Saturday's encounter between Tottenham and Chelsea will see two of the best strikers in European football's recent history come head-to-head on the White Hart Lane pitch.
Since 2005, Soldado has scored 106 league goals in 216 league appearances—approximately a one-in-two record. Eto'o, though, can trump that tally with a remarkable 141 goals in 227 league games over the same period. Both records are simply outstanding.
However, the 32-year-old Eto'o's goalscoring numbers are already beginning to decline. The 28-year-old Soldado, though, is coming into the new campaign off the best year of his career.

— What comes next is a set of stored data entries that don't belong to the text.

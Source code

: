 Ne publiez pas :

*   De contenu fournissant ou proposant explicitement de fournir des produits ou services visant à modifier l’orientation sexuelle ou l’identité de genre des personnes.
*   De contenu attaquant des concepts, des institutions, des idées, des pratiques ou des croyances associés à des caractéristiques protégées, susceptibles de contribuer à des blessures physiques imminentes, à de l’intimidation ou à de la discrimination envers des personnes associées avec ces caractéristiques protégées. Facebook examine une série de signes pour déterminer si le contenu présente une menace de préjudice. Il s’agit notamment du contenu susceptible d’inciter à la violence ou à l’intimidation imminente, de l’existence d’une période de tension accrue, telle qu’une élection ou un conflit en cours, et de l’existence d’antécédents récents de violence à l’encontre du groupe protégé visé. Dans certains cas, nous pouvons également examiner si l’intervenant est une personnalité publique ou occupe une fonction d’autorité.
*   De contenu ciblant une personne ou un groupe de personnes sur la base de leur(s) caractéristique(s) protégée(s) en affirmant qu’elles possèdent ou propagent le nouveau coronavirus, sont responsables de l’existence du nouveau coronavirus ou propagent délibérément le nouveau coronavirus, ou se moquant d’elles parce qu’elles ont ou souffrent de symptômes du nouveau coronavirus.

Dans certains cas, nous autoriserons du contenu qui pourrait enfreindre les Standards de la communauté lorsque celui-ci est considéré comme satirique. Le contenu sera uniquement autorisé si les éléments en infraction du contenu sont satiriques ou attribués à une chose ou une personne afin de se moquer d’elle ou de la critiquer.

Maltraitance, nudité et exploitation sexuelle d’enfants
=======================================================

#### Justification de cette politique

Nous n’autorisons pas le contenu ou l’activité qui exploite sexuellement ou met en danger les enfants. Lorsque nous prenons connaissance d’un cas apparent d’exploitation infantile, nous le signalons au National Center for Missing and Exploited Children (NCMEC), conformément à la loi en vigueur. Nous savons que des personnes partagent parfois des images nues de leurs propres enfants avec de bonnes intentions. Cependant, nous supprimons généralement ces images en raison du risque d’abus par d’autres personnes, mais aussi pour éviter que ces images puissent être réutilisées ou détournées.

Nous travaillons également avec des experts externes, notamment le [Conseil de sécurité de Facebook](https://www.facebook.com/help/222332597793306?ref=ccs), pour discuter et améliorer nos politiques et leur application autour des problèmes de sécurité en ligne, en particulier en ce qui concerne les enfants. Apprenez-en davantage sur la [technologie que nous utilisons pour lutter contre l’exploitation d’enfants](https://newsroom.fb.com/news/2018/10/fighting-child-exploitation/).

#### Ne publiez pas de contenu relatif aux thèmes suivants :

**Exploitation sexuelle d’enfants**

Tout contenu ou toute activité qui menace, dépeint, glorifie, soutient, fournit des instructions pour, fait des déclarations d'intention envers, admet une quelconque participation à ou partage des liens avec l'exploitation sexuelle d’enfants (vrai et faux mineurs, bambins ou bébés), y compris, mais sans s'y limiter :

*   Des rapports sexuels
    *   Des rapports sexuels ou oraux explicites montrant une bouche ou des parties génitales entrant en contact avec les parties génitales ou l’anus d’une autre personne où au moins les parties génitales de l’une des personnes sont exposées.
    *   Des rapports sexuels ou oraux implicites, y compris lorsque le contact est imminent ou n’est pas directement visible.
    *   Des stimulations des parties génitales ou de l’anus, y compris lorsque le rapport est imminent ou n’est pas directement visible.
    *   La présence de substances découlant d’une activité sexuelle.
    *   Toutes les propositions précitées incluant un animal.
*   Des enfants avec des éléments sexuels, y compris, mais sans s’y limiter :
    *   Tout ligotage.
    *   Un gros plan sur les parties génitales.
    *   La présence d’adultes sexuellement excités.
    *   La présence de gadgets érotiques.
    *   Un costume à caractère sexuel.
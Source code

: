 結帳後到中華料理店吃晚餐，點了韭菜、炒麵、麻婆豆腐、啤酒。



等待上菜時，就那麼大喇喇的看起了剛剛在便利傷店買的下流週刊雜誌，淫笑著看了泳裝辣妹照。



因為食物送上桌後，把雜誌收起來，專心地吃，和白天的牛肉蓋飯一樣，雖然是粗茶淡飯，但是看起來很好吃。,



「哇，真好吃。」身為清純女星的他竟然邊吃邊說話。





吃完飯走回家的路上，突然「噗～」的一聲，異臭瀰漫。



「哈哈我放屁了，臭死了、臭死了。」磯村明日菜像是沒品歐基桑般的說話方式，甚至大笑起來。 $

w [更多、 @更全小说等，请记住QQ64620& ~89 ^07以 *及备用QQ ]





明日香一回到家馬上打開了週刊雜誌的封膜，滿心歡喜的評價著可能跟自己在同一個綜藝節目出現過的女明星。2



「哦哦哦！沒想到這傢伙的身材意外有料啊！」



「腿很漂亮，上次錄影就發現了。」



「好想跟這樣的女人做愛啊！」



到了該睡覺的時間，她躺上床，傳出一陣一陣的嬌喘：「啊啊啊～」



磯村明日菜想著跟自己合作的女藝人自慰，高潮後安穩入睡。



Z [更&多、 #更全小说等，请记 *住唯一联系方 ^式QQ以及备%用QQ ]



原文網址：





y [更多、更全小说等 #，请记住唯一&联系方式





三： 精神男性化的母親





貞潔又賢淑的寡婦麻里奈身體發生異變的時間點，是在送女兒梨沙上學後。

They are two very different players, though, rendering a simple comparison of numbers irrelevant. Let's then take a look at their individual qualities.
|NAME||Roberto Soldado||Samuel Eto'o|
|Last season (appearances/goals)||35/24||25/10|
One of European football's best penalty box operators, every single one of Soldado's 24 league goals last season came within the confines of the 18-yard box.

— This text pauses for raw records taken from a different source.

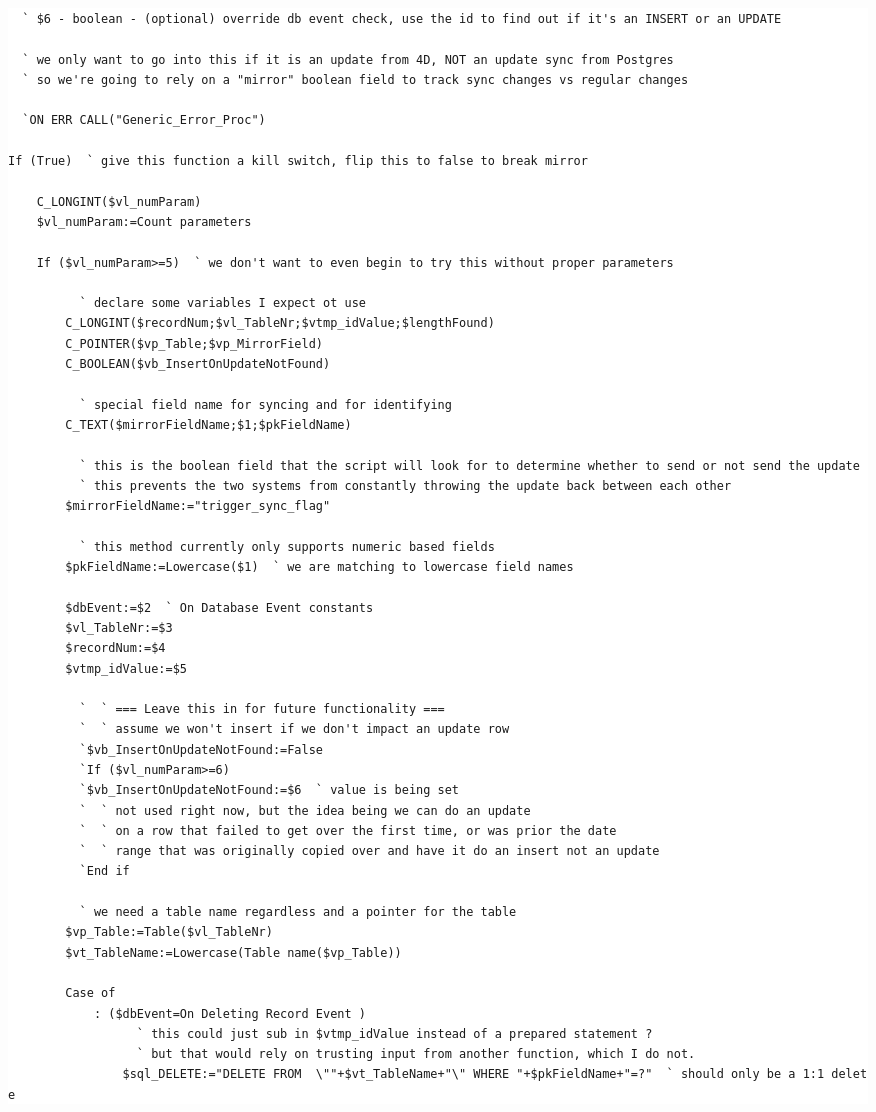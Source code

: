       ` $6 - boolean - (optional) override db event check, use the id to find out if it's an INSERT or an UPDATE
    
      ` we only want to go into this if it is an update from 4D, NOT an update sync from Postgres
      ` so we're going to rely on a "mirror" boolean field to track sync changes vs regular changes
    
      `ON ERR CALL("Generic_Error_Proc")
    
    If (True)  ` give this function a kill switch, flip this to false to break mirror
    
    	C_LONGINT($vl_numParam)
    	$vl_numParam:=Count parameters
    
    	If ($vl_numParam>=5)  ` we don't want to even begin to try this without proper parameters
    
    		  ` declare some variables I expect ot use
    		C_LONGINT($recordNum;$vl_TableNr;$vtmp_idValue;$lengthFound)
    		C_POINTER($vp_Table;$vp_MirrorField)
    		C_BOOLEAN($vb_InsertOnUpdateNotFound)
    
    		  ` special field name for syncing and for identifying
    		C_TEXT($mirrorFieldName;$1;$pkFieldName)
    
    		  ` this is the boolean field that the script will look for to determine whether to send or not send the update
    		  ` this prevents the two systems from constantly throwing the update back between each other
    		$mirrorFieldName:="trigger_sync_flag"
    
    		  ` this method currently only supports numeric based fields
    		$pkFieldName:=Lowercase($1)  ` we are matching to lowercase field names
    
    		$dbEvent:=$2  ` On Database Event constants
    		$vl_TableNr:=$3
    		$recordNum:=$4
    		$vtmp_idValue:=$5
    
    		  `  ` === Leave this in for future functionality ===
    		  `  ` assume we won't insert if we don't impact an update row
    		  `$vb_InsertOnUpdateNotFound:=False
    		  `If ($vl_numParam>=6)
    		  `$vb_InsertOnUpdateNotFound:=$6  ` value is being set
    		  `  ` not used right now, but the idea being we can do an update
    		  `  ` on a row that failed to get over the first time, or was prior the date
    		  `  ` range that was originally copied over and have it do an insert not an update
    		  `End if
    
    		  ` we need a table name regardless and a pointer for the table
    		$vp_Table:=Table($vl_TableNr)
    		$vt_TableName:=Lowercase(Table name($vp_Table))
    
    		Case of
    			: ($dbEvent=On Deleting Record Event )
    				  ` this could just sub in $vtmp_idValue instead of a prepared statement ?
    				  ` but that would rely on trusting input from another function, which I do not.
    				$sql_DELETE:="DELETE FROM  \""+$vt_TableName+"\" WHERE "+$pkFieldName+"=?"  ` should only be a 1:1 delete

Soldado's excellent anticipation and reading of the game mean that he regularly finds himself a step ahead of his marker, while he has a natural knack for finishing that sees saw him get nearly 60 percent of efforts on target last season.
Many of those efforts involved some form of improvisation and Soldado is masterful in his ability to conjure up a shot from any form of delivery into the box—as he has already shown at Tottenham.
There have been doubts over his all-round abilities, though, with the former Valencia striker inclined to avoid getting involved in general play and instead wait for the ball to come to him.
However, Spain boss Vicente Del Bosque was suitably impressed by the improvement in his link-up play over the past couple of seasons to hand him a call to the Confederations Cup this summer.
Having worked so hard to improve Jermain Defoe's game outside the penalty area, Spurs boss Andre Villas-Boas will expect Soldado to continue his efforts in that respect. What is certain, though, is that he will score goals in any league in which he plays.
The Cameroon international is a very different player to the man who won three Champions League titles midway through the last decade. His incredible acceleration is no more, but his speed of thought remains.
Chelsea are unlikely to use Eto'o in the more creative role that he occupied for long periods at Anzhi Makhachkala, but rather use the striker's expertise in running the channels to stretch play.
It is something that the Blues have too often failed to do with either Fernando Torres or Demba Ba leading the line, with space then limited for their incredible attacking midfield talents.
Eto'o may have lost a yard or so of pace over the years, but few players make more intelligent runs. #bbcfootball— Benjamin (@DYKAF) September 21, 2013
While his finishing has yet to reach former levels of excellence, his movement thus far has been sublime.
Eto'o plays off the shoulder of the last defender and is clever in the timing of his runs to escape his marker's attention. It has been a welcome change from some of the stodgy displays served up by Chelsea's other striking options in recent months.
It is difficult to compare two players of such different styles when at different points in their careers. At his prime, though, Eto'o was undoubtedly better.
Which striker is better?
For the moment, it is a case of each being better for their respective sides. Tottenham need someone to bring into play their direct threats in midfield—the likes of Erik Lamela and Paulinho, in particular. Soldado will do that, as well as score goals.
Chelsea, though, have been less direct in recent years. Frank Lampard cannot burst into the box as he once did, while Hazard, Oscar and the like are more inclined to play laterally than their predecessors. Thus, they need Eto'o's runs to open up space between the midfield and defensive lines.
Both players serve a purpose. However, were it to come down to a question of who will score more this season, then the smart money would surely be on Soldado.